Despite growing revenue and net income at an average annual rate of more than 6% over the past 20 years, the business is not particularly high-growth. Margins are thin, the gross margin just above 11%. The services are labor-intensive, with around 113,000 employees as a substantial cost base, and little room to raise prices in a highly competitive industry with low barriers to entry. That ABM has remained profitable here for decades is, in my view, a real achievement. The bigger challenge right now is the decline in office utilization driven by hybrid work. That likely explains the stock's weakness since its all-time high in September 2024.

Targeting better margins

ABM is not standing still. Since 2021, the company has been executing its "ELEVATE" strategy, aiming to strengthen market leadership and improve operational efficiency through technology, data analytics, and standardized processes. A sensible approach, though not a particularly novel one. More interesting to me is the acquisition strategy. For several years now, ABM has been targeting higher-margin technical niches. In 2022, it acquired RavenVolt, a provider of microgrids and EV charging infrastructure. In 2024, Quality Uptime Services followed, specializing in uninterruptible power supply maintenance. In early 2026, WGNSTAR was added, a specialist in technical facility solutions for the semiconductor industry. The company sees significant growth potential here. The downside is the debt that has come with this strategy. I don't consider it alarming yet, but leverage should not increase further.

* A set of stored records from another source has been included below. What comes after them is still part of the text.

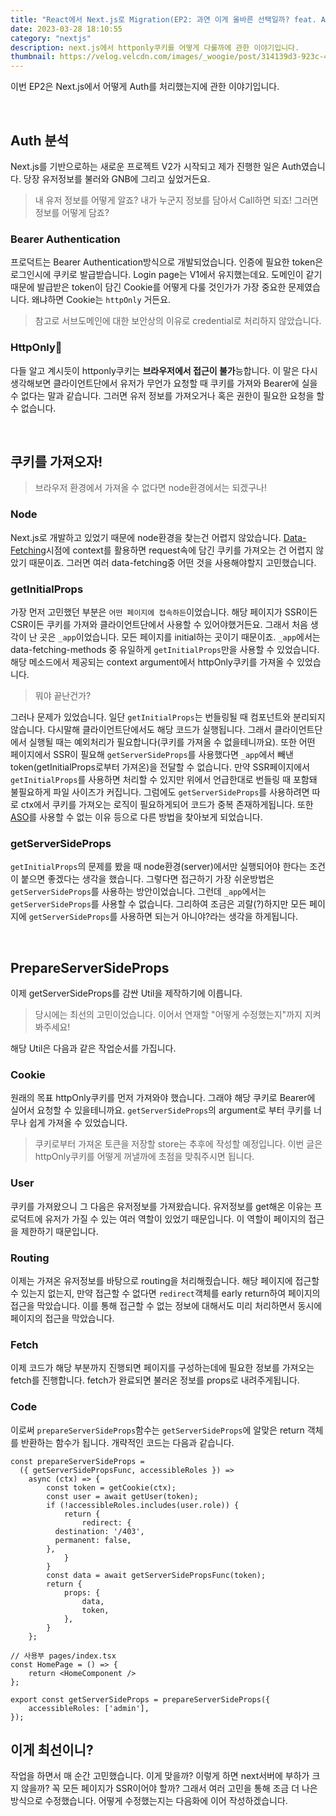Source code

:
 ```yaml
---
title: "React에서 Next.js로 Migration(EP2: 과연 이게 올바른 선택일까? feat. Auth)"
date: 2023-03-28 18:10:55
category: "nextjs"
description: next.js에서 httponly쿠키를 어떻게 다룰까에 관한 이야기입니다.
thumbnail: https://velog.velcdn.com/images/_woogie/post/314139d3-923c-41d9-bc0e-3caf708f277c/image.gif
---
```


이번 EP2은 Next.js에서 어떻게 Auth를 처리했는지에 관한 이야기입니다.

<br/>

## Auth 분석

Next.js를 기반으로하는 새로운 프로젝트 V2가 시작되고 제가 진행한 일은 Auth였습니다. 당장 유저정보를 불러와 GNB에 그리고 싶었거든요.

> 내 유저 정보를 어떻게 알죠?
내가 누군지 정보를 담아서 Call하면 되죠!
그러면 정보를 어떻게 담죠?

### Bearer Authentication

프로덕트는 Bearer Authentication방식으로 개발되었습니다. 인증에 필요한 token은 로그인시에 쿠키로 발급받습니다. Login page는 V1에서 유지했는데요. 도메인이 같기 때문에 발급받은 token이 담긴 Cookie를 어떻게 다룰 것인가가 가장 중요한 문제였습니다. 왜냐하면 Cookie는 `httpOnly` 거든요.

> 참고로 서브도메인에 대한 보안상의 이유로 credential로 처리하지 않았습니다.

### HttpOnly🍪

다들 알고 계시듯이 httponly쿠키는 **브라우저에서 접근이 불가**능합니다. 이 말은 다시 생각해보면 클라이언트단에서 유저가 무언가 요청할 때 쿠키를 가져와 Bearer에 실을 수 없다는 말과 같습니다. 그러면 유저 정보를 가져오거나 혹은 권한이 필요한 요청을 할 수 없습니다.

<br/>

## 쿠키를 가져오자!

> 브라우저 환경에서 가져올 수 없다면 node환경에서는 되겠구나!

### Node

Next.js로 개발하고 있었기 때문에 node환경을 찾는건 어렵지 않았습니다. [Data-Fetching](https://nextjs.org/docs/basic-features/data-fetching/overview)시점에 context를 활용하면 request속에 담긴 쿠키를 가져오는 건 어렵지 않았기 때문이죠. 그러면 여러 data-fetching중 어떤 것을 사용해야할지 고민했습니다.

### getInitialProps

가장 먼저 고민했던 부분은 `어떤 페이지에 접속하든`이었습니다. 해당 페이지가 SSR이든 CSR이든 쿠키를 가져와 클라이언트단에서 사용할 수 있어야했거든요. 그래서 처음 생각이 난 곳은 `_app`이었습니다. 모든 페이지를 initial하는 곳이기 때문이죠. 
`_app`에서는 data-fetching-methods 중 유일하게 `getInitialProps`만을 사용할 수 있었습니다. 해당 메소드에서 제공되는 context argument에서 httpOnly쿠키를 가져올 수 있었습니다.

> 뭐야 끝난건가?

그러나 문제가 있었습니다.
일단 `getInitialProps`는 번들링될 때 컴포넌트와 분리되지 않습니다. 다시말해 클라이언트단에서도 해당 코드가 실행됩니다. 그래서 클라이언트단에서 실행될 때는 예외처리가 필요합니다(쿠키를 가져올 수 없을테니까요). 또한 어떤 페이지에서 SSR이 필요해 `getServerSideProps`를 사용했다면 `_app`에서 빼낸 token(getInitialProps로부터 가져온)을 전달할 수 없습니다. 만약 SSR페이지에서 `getInitialProps`를 사용하면 처리할 수 있지만 위에서 언급한대로 번들링 때 포함돼 불필요하게 파일 사이즈가 커집니다. 그럼에도 `getServerSideProps`를 사용하려면 따로 ctx에서 쿠키를 가져오는 로직이 필요하게되어 코드가 중복 존재하게됩니다. 또한 [ASO](https://nextjs.org/docs/advanced-features/automatic-static-optimization)를 사용할 수 없는 이유 등으로 다른 방법을 찾아보게 되었습니다.

### getServerSideProps

`getInitialProps`의 문제를 봤을 때 node환경(server)에서만 실행되어야 한다는 조건이 붙으면 좋겠다는 생각을 했습니다. 그렇다면 접근하기 가장 쉬운방법은 `getServerSideProps`를 사용하는 방안이었습니다. 그런데 `_app`에서는 `getServerSideProps`를 사용할 수 없습니다. 그리하여 조금은 괴랄(?)하지만 모든 페이지에 `getServerSideProps`를 사용하면 되는거 아니야?라는 생각을 하게됩니다. 

<br/>

## PrepareServerSideProps

이제 getServerSideProps를 감싼 Util을 제작하기에 이릅니다.

> 당시에는 최선의 고민이었습니다.
이어서 연재할 "어떻게 수정했는지"까지 지켜봐주세요!
> 

해당 Util은 다음과 같은 작업순서를 가집니다.

### Cookie

원래의 목표 httpOnly쿠키를 먼저 가져와야 했습니다. 그래야 해당 쿠키로 Bearer에 실어서 요청할 수 있을테니까요. `getServerSideProps`의 argument로 부터 쿠키를 너무나 쉽게 가져올 수 있었습니다.

> 쿠키로부터 가져온 토큰을 저장할 store는 추후에 작성할 예정입니다. 
이번 글은 httpOnly쿠키를 어떻게 꺼낼까에 초점을 맞춰주시면 됩니다.

### User

쿠키를 가져왔으니 그 다음은 유저정보를 가져왔습니다. 유저정보를 get해온 이유는 프로덕트에 유저가 가질 수 있는 여러 역할이 있었기 때문입니다. 이 역할이 페이지의 접근을 제한하기 때문입니다. 

### Routing

이제는 가져온 유저정보를 바탕으로 routing을 처리해줬습니다. 해당 페이지에 접근할 수 있는지 없는지, 만약 접근할 수 없다면 `redirect`객체를 early return하여 페이지의 접근을 막았습니다. 이를 통해 접근할 수 없는 정보에 대해서도 미리 처리하면서 동시에 페이지의 접근을 막았습니다.

### Fetch

이제 코드가 해당 부분까지 진행되면 페이지를 구성하는데에 필요한 정보를 가져오는 fetch를 진행합니다. fetch가 완료되면 불러온 정보를 props로 내려주게됩니다.

### Code

이로써 `prepareServerSideProps`함수는 `getServerSideProps`에 알맞은 return 객체를 반환하는 함수가 됩니다. 개략적인 코드는 다음과 같습니다.

```tsx
const prepareServerSideProps =
  ({ getServerSidePropsFunc, accessibleRoles }) =>
	async (ctx) => {
		const token = getCookie(ctx);
		const user = await getUser(token);
		if (!accessibleRoles.includes(user.role)) {
			return {
				redirect: {
          destination: '/403',
          permanent: false,
        },
			}
		}
		const data = await getServerSidePropsFunc(token);
		return {
			props: {
				data,
				token,
			},
		}
	};

// 사용부 pages/index.tsx
const HomePage = () => {
	return <HomeComponent />
};

export const getServerSideProps = prepareServerSideProps({
	accessibleRoles: ['admin'],
});
```

## 이게 최선이니?

작업을 하면서 매 순간 고민했습니다. 
이게 맞을까?
이렇게 하면 next서버에 부하가 크지 않을까?
꼭 모든 페이지가 SSR이어야 할까?
그래서 여러 고민을 통해 조금 더 나은 방식으로 수정했습니다. 어떻게 수정했는지는 다음화에 이어 작성하겠습니다.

Technical services currently account for around 10% of revenue. Cleaning and facilities management, at 47%, remain the foundation. ABM will stay a facilities services company. That doesn't bother me. Even in an increasingly digital world, analog work still needs to get done. Someone has to clean the data centers, maintain the factories, scrub the aircraft cabins. I don't expect dramatic growth. But I do expect steady, continued development.

My thesis plays out if three things happen: office utilization stabilizes at a level ABM can absorb without further volume losses in its core business. The technical niche segments grow their revenue share meaningfully and deliver the margin contribution the strategy promises. And leverage comes down, not up, as cash flows improve.

Anyone buying here won't get a rocket. But they get a company with 45 years of dividend history, a low valuation, and an attractive return potential. That's enough for me.

Is ABM Industries a buy? At current prices, I consider ABM Industries a buy for patient, income-oriented investors. The stock trades at a price-to-cash-flow ratio of 9.5, well below its historical average of 19.4. That translates into a return potential of almost 11%. Add a dividend yield of 3%, paid without interruption for 45 years, with a payout ratio below 30%. The main risk is a continued decline in office utilization driven by hybrid work. I consider that risk real, but not existential.

Disclaimer: This newsletter is for informational purposes only and does not constitute investment advice. I am not a financial advisor. Always do your own research before making any investment decision.

Disclosure: I may hold direct or indirect positions (including options) in any securities mentioned in this newsletter. My opinions are my own and always honest.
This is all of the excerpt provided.